Dealing with a bitter person is not easy. For that person there are no middle terms. Everything is bad, negative, frustrating … And it is not difficult for him to end up infecting us with that misery and bitterness.
Unfortunately, it is not always possible to get that person to see the most positive and bright side of life, so sometimes we have no choice but to shield ourselves against bitterness.
How does bitterness arise?
No one is born being a bitter and resentful person. Bitterness is something that develops over time. As noted by Franz Kafka: “The gesture of bitterness of man is often only the petrified embarrassment of a child.”
Bitterness is a difficult feeling to define since it contains different emotions. Resentment, anger and sadness play a leading role, but there is also a hint of disappointment and frustration.
In fact, bitter people have often gone through several disappointments throughout their lives. The problem is that they have not been able to turn the page, they have been stuck in these situations, rumiating what happened to them, reliving the facts over and over again. That generates that deep inner frustration, spiced up by the fact that they find it impossible to go back to make other decisions.
The bitter person is anchored to a past that cannot change, and that frustrates him. To which is add that he has chosen – more or less consciously – to see through a negative prism what happened, drawing generalizing conclusions that reaffirm his pessimistic vision of the world, life and the others.
The bitter person feels that he has lost control of his life, has fallen into a state of learned helplessness marked by an emotional numbness in which there is practically only room for negative emotions. This person assumed the role of victim, has put out the locus of control assuming a defeatist attitude.

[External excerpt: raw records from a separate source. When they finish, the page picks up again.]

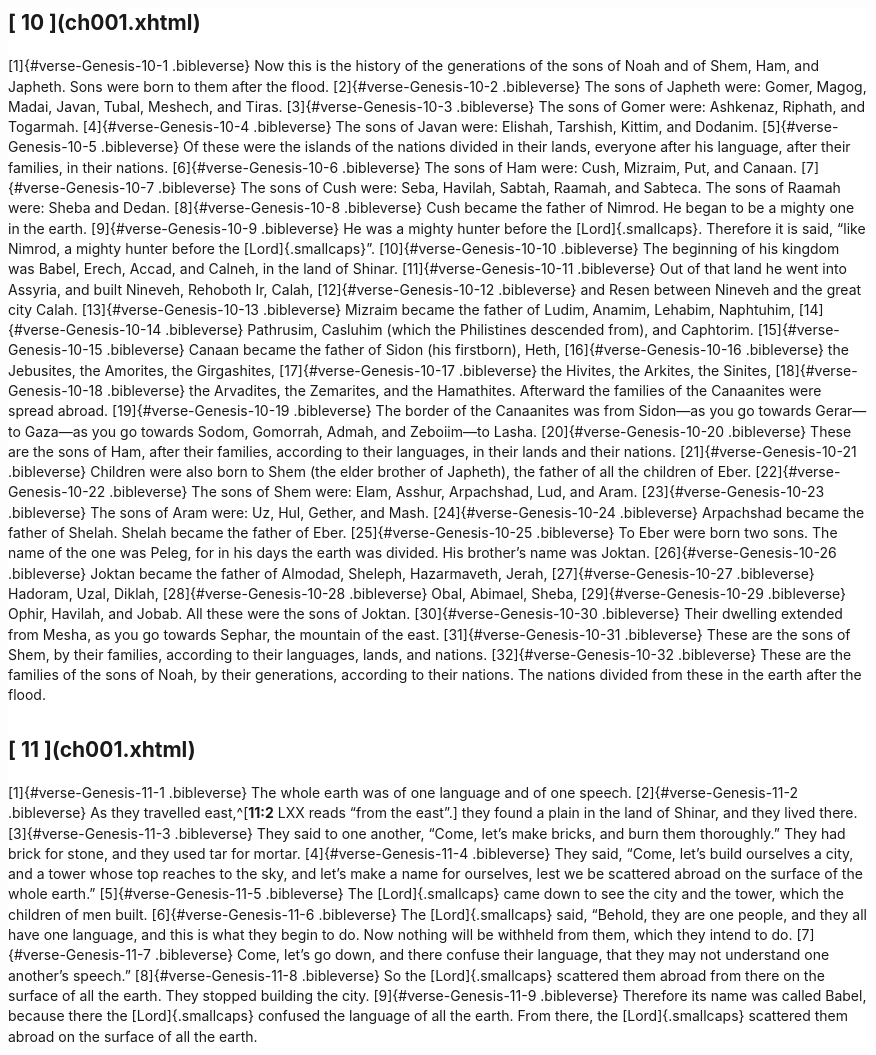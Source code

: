 <h2 class="chaptertitle">[&nbsp;10&nbsp;](ch001.xhtml)<span><span id="chapter-Genesis-10"></span></span></h2>
 
[1]{#verse-Genesis-10-1 .bibleverse} Now this is the history of the generations of the sons of Noah and of Shem, Ham, and Japheth. Sons were born to them after the flood. [2]{#verse-Genesis-10-2 .bibleverse} The sons of Japheth were: Gomer, Magog, Madai, Javan, Tubal, Meshech, and Tiras. [3]{#verse-Genesis-10-3 .bibleverse} The sons of Gomer were: Ashkenaz, Riphath, and Togarmah. [4]{#verse-Genesis-10-4 .bibleverse} The sons of Javan were: Elishah, Tarshish, Kittim, and Dodanim. [5]{#verse-Genesis-10-5 .bibleverse} Of these were the islands of the nations divided in their lands, everyone after his language, after their families, in their nations. [6]{#verse-Genesis-10-6 .bibleverse} The sons of Ham were: Cush, Mizraim, Put, and Canaan. [7]{#verse-Genesis-10-7 .bibleverse} The sons of Cush were: Seba, Havilah, Sabtah, Raamah, and Sabteca. The sons of Raamah were: Sheba and Dedan. [8]{#verse-Genesis-10-8 .bibleverse} Cush became the father of Nimrod. He began to be a mighty one in the earth. [9]{#verse-Genesis-10-9 .bibleverse} He was a mighty hunter before the [Lord]{.smallcaps}. Therefore it is said, “like Nimrod, a mighty hunter before the [Lord]{.smallcaps}”. [10]{#verse-Genesis-10-10 .bibleverse} The beginning of his kingdom was Babel, Erech, Accad, and Calneh, in the land of Shinar. [11]{#verse-Genesis-10-11 .bibleverse} Out of that land he went into Assyria, and built Nineveh, Rehoboth Ir, Calah, [12]{#verse-Genesis-10-12 .bibleverse} and Resen between Nineveh and the great city Calah. [13]{#verse-Genesis-10-13 .bibleverse} Mizraim became the father of Ludim, Anamim, Lehabim, Naphtuhim, [14]{#verse-Genesis-10-14 .bibleverse} Pathrusim, Casluhim (which the Philistines descended from), and Caphtorim. [15]{#verse-Genesis-10-15 .bibleverse} Canaan became the father of Sidon (his firstborn), Heth, [16]{#verse-Genesis-10-16 .bibleverse} the Jebusites, the Amorites, the Girgashites, [17]{#verse-Genesis-10-17 .bibleverse} the Hivites, the Arkites, the Sinites, [18]{#verse-Genesis-10-18 .bibleverse} the Arvadites, the Zemarites, and the Hamathites. Afterward the families of the Canaanites were spread abroad. [19]{#verse-Genesis-10-19 .bibleverse} The border of the Canaanites was from Sidon—as you go towards Gerar—to Gaza—as you go towards Sodom, Gomorrah, Admah, and Zeboiim—to Lasha. [20]{#verse-Genesis-10-20 .bibleverse} These are the sons of Ham, after their families, according to their languages, in their lands and their nations. [21]{#verse-Genesis-10-21 .bibleverse} Children were also born to Shem (the elder brother of Japheth), the father of all the children of Eber. [22]{#verse-Genesis-10-22 .bibleverse} The sons of Shem were: Elam, Asshur, Arpachshad, Lud, and Aram. [23]{#verse-Genesis-10-23 .bibleverse} The sons of Aram were: Uz, Hul, Gether, and Mash. [24]{#verse-Genesis-10-24 .bibleverse} Arpachshad became the father of Shelah. Shelah became the father of Eber. [25]{#verse-Genesis-10-25 .bibleverse} To Eber were born two sons. The name of the one was Peleg, for in his days the earth was divided. His brother’s name was Joktan. [26]{#verse-Genesis-10-26 .bibleverse} Joktan became the father of Almodad, Sheleph, Hazarmaveth, Jerah, [27]{#verse-Genesis-10-27 .bibleverse} Hadoram, Uzal, Diklah, [28]{#verse-Genesis-10-28 .bibleverse} Obal, Abimael, Sheba, [29]{#verse-Genesis-10-29 .bibleverse} Ophir, Havilah, and Jobab. All these were the sons of Joktan. [30]{#verse-Genesis-10-30 .bibleverse} Their dwelling extended from Mesha, as you go towards Sephar, the mountain of the east. [31]{#verse-Genesis-10-31 .bibleverse} These are the sons of Shem, by their families, according to their languages, lands, and nations. [32]{#verse-Genesis-10-32 .bibleverse} These are the families of the sons of Noah, by their generations, according to their nations. The nations divided from these in the earth after the flood. 

<h2 class="chaptertitle">[&nbsp;11&nbsp;](ch001.xhtml)<span><span id="chapter-Genesis-11"></span></span></h2>
 
[1]{#verse-Genesis-11-1 .bibleverse} The whole earth was of one language and of one speech. [2]{#verse-Genesis-11-2 .bibleverse} As they travelled east,^[**11:2** LXX reads “from the east”.] they found a plain in the land of Shinar, and they lived there. [3]{#verse-Genesis-11-3 .bibleverse} They said to one another, “Come, let’s make bricks, and burn them thoroughly.” They had brick for stone, and they used tar for mortar. [4]{#verse-Genesis-11-4 .bibleverse} They said, “Come, let’s build ourselves a city, and a tower whose top reaches to the sky, and let’s make a name for ourselves, lest we be scattered abroad on the surface of the whole earth.” [5]{#verse-Genesis-11-5 .bibleverse} The [Lord]{.smallcaps} came down to see the city and the tower, which the children of men built. [6]{#verse-Genesis-11-6 .bibleverse} The [Lord]{.smallcaps} said, “Behold, they are one people, and they all have one language, and this is what they begin to do. Now nothing will be withheld from them, which they intend to do. [7]{#verse-Genesis-11-7 .bibleverse} Come, let’s go down, and there confuse their language, that they may not understand one another’s speech.” [8]{#verse-Genesis-11-8 .bibleverse} So the [Lord]{.smallcaps} scattered them abroad from there on the surface of all the earth. They stopped building the city. [9]{#verse-Genesis-11-9 .bibleverse} Therefore its name was called Babel, because there the [Lord]{.smallcaps} confused the language of all the earth. From there, the [Lord]{.smallcaps} scattered them abroad on the surface of all the earth.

As Paul Watzlawick said: “Leading a bitter life can be done by anyone, but bittering life on purpose is an art that is learned.”
The emotional impact of dealing with a bitter person
Often bitter people are related from a guilty and empathetic stance. In their personal relationships they may be tempted to blame others when things go wrong or do not flow as expected.
Due to their locus of control external, they feel an impulse to look for the guilty out of themselves, so at that moment their empathy is “turned off.” These people are so saturated with their negative feelings that they don’t have a clear mind to practice mutual respect and perceive the feelings and needs of the others.
Therefore, those who have to relate to bitter people may feel that it is impossible to reason with them, they always end up feeling that nothing they do is good enough or they are drawn into a series of interpersonal conflicts or the pessimistic view of the world. In the long run, that situation can become emotionally exhausting.
The keys for dealing with bitter and resentful people
• Assume that it is nothing personal. Frustrated and bitter people often have conflicting interpersonal relationships with the others, not just with us. That means that, in most cases, they have nothing against us, it is just their usual way of relating. Understanding that it is not a personal matter will help us keep our emotions under control and assume the necessary psychological distance to better deal with that dose of bitterness and frustration.
• Understand what happens to them. Empathy unites. Bitter and frustrated people, although difficult to deal with, are not bad persons, they only carry a heavy emotional burden on their backs which they have not known how to get rid of. These are people who, although they don’t usually recognize it, carry an overwhelming burden of disappointment, anger and sadness that often enslaves them. They generally don’t know how to assertively manage their emotions, they need help. Therefore, a dose of empathy, patience, kindness and compassion can be the perfect antidote. We must remember that the happy people are those who feel loved, respected and validated, and do not usually bother or mistreat the others.
• Detect the activators of bitterness. Luckily, bitter people do not usually express their resentment constantly. Typically, they have some sensitive points that activate bitterness. It is at that moment when they become extremely pessimistic or develop passive-aggressive behaviors. Knowing what are the activators of bitterness will allow us, on the one hand, to avoid them and, on the other, to know that when these people are activated they will be more conflictive, so at that time it is better to change arguments or leave them alone to reflect .
• Stop the passive-aggressive behavior. Bitter people do not usually behave openly hostile, but mask that anger under a passive-aggressive attitude. It is important to know how to detect these behaviors and stop them because they can be very harmful. Directing the accusatory finger towards others so that they carry faults that do not belong to them, throwing hints or playing with silences are some of the most common passive-aggressive strategies in whose networks we should not fall. Being empathetic with a person and understanding where their bitterness comes from does not mean participating willingly in their game.
In any case, we must remember that getting bitter and doing nothing is much simpler than facing negativity and trying to solve our problems. It is easier to be unpleasant than positive, but certainly it is also much more harmful to ourselves and those around us.